Regarding the radiographic analysis, we used a score that depended on the density evaluation as an indirect index of bone healing. We choose to use computed tomography as a diagnostic tool to score bone density after high medial tibial osteotomy. Bhattacharyya et al. [20] described that a CT-scan has a good diagnostic accuracy (89.9 %) in the evaluation of tibial fracture healing. Also, Markel et al. [21] described the benefits of the use of a CT-scan for evaluation of the local properties of bone in a dog model. Dallari et al. [5] and Guerrero et al. [4] used bone density measurements in their studies to score the healing of the osteotomy site. It seems to be more logical to measure a ROI in the middle of the defect, but this makes the measurements less accurate. Most of the ROIs would overlap the area above the wedge, the wedge itself and the area under the wedge. Therefore, we chose the ROIs at the junction above and below the defect, which provided us with the most accurate measurements, on which we could make conclusions of the bone healing.

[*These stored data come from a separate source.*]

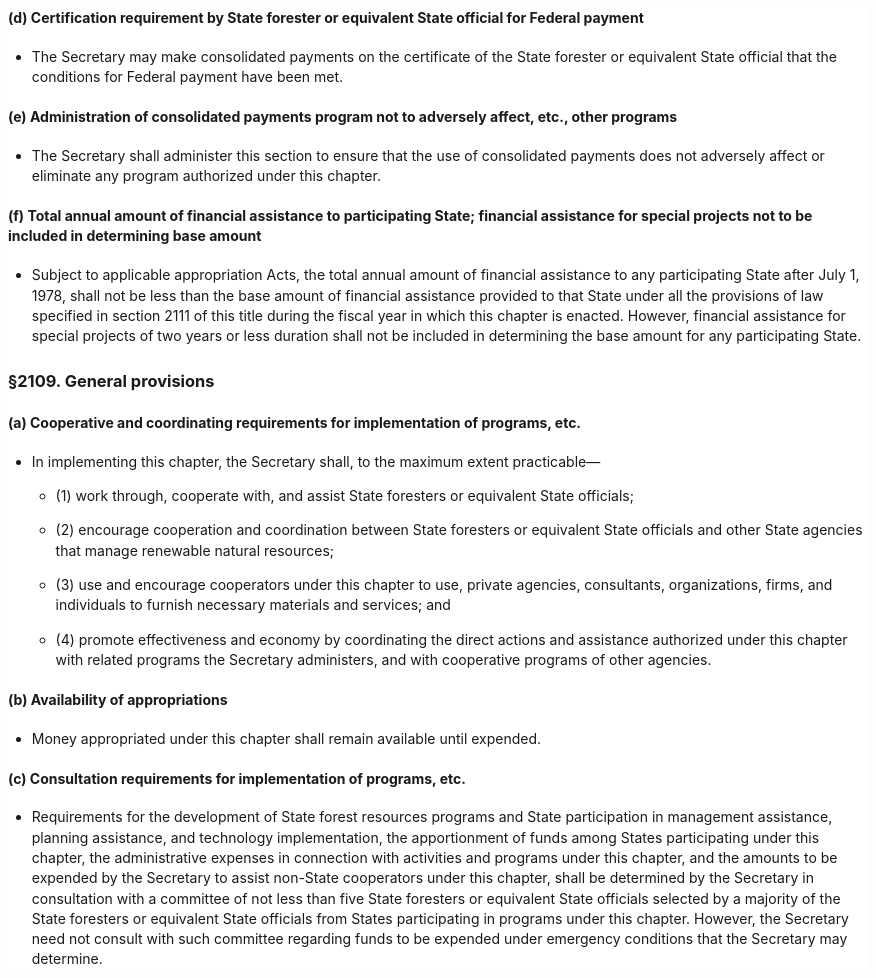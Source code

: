 #### (d) Certification requirement by State forester or equivalent State official for Federal payment
* The Secretary may make consolidated payments on the certificate of the State forester or equivalent State official that the conditions for Federal payment have been met.

#### (e) Administration of consolidated payments program not to adversely affect, etc., other programs
* The Secretary shall administer this section to ensure that the use of consolidated payments does not adversely affect or eliminate any program authorized under this chapter.

#### (f) Total annual amount of financial assistance to participating State; financial assistance for special projects not to be included in determining base amount
* Subject to applicable appropriation Acts, the total annual amount of financial assistance to any participating State after July 1, 1978, shall not be less than the base amount of financial assistance provided to that State under all the provisions of law specified in section 2111 of this title during the fiscal year in which this chapter is enacted. However, financial assistance for special projects of two years or less duration shall not be included in determining the base amount for any participating State.

### §2109. General provisions
#### (a) Cooperative and coordinating requirements for implementation of programs, etc.
* In implementing this chapter, the Secretary shall, to the maximum extent practicable—

  * (1) work through, cooperate with, and assist State foresters or equivalent State officials;

  * (2) encourage cooperation and coordination between State foresters or equivalent State officials and other State agencies that manage renewable natural resources;

  * (3) use and encourage cooperators under this chapter to use, private agencies, consultants, organizations, firms, and individuals to furnish necessary materials and services; and

  * (4) promote effectiveness and economy by coordinating the direct actions and assistance authorized under this chapter with related programs the Secretary administers, and with cooperative programs of other agencies.

#### (b) Availability of appropriations
* Money appropriated under this chapter shall remain available until expended.

#### (c) Consultation requirements for implementation of programs, etc.
* Requirements for the development of State forest resources programs and State participation in management assistance, planning assistance, and technology implementation, the apportionment of funds among States participating under this chapter, the administrative expenses in connection with activities and programs under this chapter, and the amounts to be expended by the Secretary to assist non-State cooperators under this chapter, shall be determined by the Secretary in consultation with a committee of not less than five State foresters or equivalent State officials selected by a majority of the State foresters or equivalent State officials from States participating in programs under this chapter. However, the Secretary need not consult with such committee regarding funds to be expended under emergency conditions that the Secretary may determine.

Also, the presentation of the results from a very specific way of CT measurement has a lack of two-separated intra- and inter-observer evaluation.

Another limitation is the amount of patients in our study. The reason why we have a small amount of patients is that we first wanted to do a cohort study to test if PRP would be of any advantage. We chose to exclude all patients who did not have a complete follow-up. We must conclude that this study was underpowered. As a consequence, two problems may be present: (i) when significant results are present, we may have generalization problems and (ii) when results are not significant this may be due to the fact that the study is underpowered. If you compare the length of follow-up with other studies we had a relatively short follow-up [5]. To be more accurate follow-up should be at least one year with more patients.

In our study, one patient had a non-union. This patient was treated without PRP. In a second operation PRP was used and bone healing occurred within three months.

In our patients, the final clinical outcome of bone chips with the addition of PRP did differ from that obtained with the use of bone chips alone. The PRP group showed an inhibitory effect regarding the bone density under the wedge. Therefore, we do not recommend using PRP in patients who are about to have an open tibial osteotomy.

Further randomized studies are needed to investigate the use of PRP in larger skeletal defects.